Строили кругом много, но работали все люди крепостные, подневольные. Лошади тоже барские или казной подряженные — внаём никого не найдёшь, вольных нет. Иному вознице порой и везти нечего, спит в телеге, лицо шапкой накрыв, а лошади распряжённые тут же соломой или сеном хрумкают; однако на сторону отъехать не смеет. Заводил Михайла разговоры, полтины щедро сулил на водку. И взять-то их мужику охота, и время вроде есть, и лошади простаивают, но боится.
— Узнают, выдерут на конюшне как Сидорову козу! — говорит: — Иди к подрядчику, а то хошь и к самому барину. Пущай разрешат. А так — не-е...

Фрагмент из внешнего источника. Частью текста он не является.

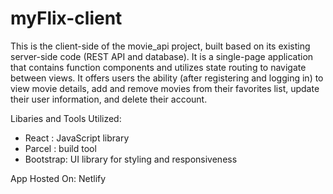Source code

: # myFlix-client
 
This is the client-side of the movie_api project, built based on its existing server-side code (REST API and database). It is a single-page application that contains function components and utilizes state routing to navigate between views. It offers users the ability (after registering and logging in) to view movie details, add and remove movies from their favorites list, update their user information, and delete their account.

Libaries and Tools Utilized:
- React : JavaScript library
- Parcel : build tool
- Bootstrap: UI library for styling and responsiveness

App Hosted On:
Netlify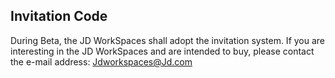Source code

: ## Invitation Code
During Beta, the JD WorkSpaces shall adopt the invitation system. If you are interesting in the JD WorkSpaces and are intended to buy, please contact the e-mail address: Jdworkspaces@Jd.com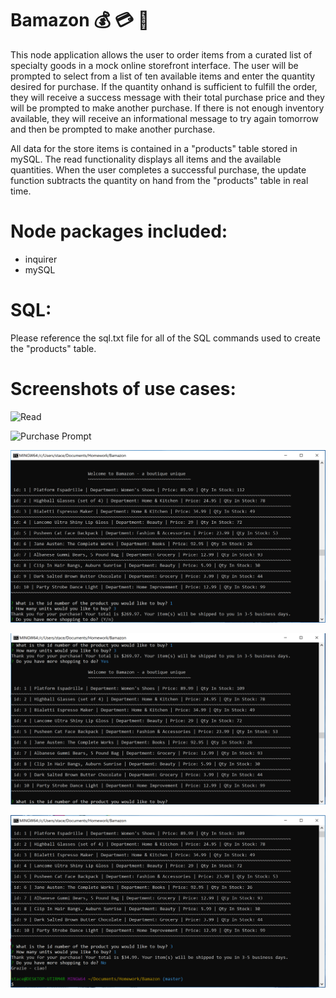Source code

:# Bamazon :moneybag: :credit_card: :handbag:

This node application allows the user to order items from a curated list of specialty goods in a mock online storefront interface.  The user will be prompted to select from a list of ten available items and enter the quantity desired for purchase.  If the quantity onhand is sufficient to fulfill the order, they will receive a success message with their total purchase price and they will be prompted to make another purchase.  If there is not enough inventory available, they will receive an informational message to try again tomorrow and then be prompted to make another purchase.  

All data for the store items is contained in a "products" table stored in mySQL.  The read functionality displays all items and the available quantities.  When the user completes a successful purchase, the update function subtracts the quantity on hand from the "products" table in real time.

# Node packages included:
- inquirer
- mySQL

# SQL:
Please reference the sql.txt file for all of the SQL commands used to create the "products" table.  

# Screenshots of use cases:

![Read](./Images/BamazonProductList.PNG)


![Purchase Prompt](.Images/PurchasePrompt.PNG)


![Reprompt Purchase](./Images/Reprompt.PNG)


![More Shopping = Yes](./Images/MoreShopping.PNG)


![More Shopping = No](./Images/DoneShopping.PNG)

Пожалуй, пойдёшь! Подрядчик хам, он уже не полтину ломит, ему червонцы отваливай, а до барина и вовсе не доберёшься, да и смысла нет, ежели незнаком. А ежели знаком, то всё равно порой просто не понимают они его: кривят губы, морщат носы:
— Какой кирпич, какая известь? Фу, господин Ломоносов, и зачем это вы такой прозой голову себе забиваете? У вас же талант! Вам бы стихи писать в белых перчаточках! А вы...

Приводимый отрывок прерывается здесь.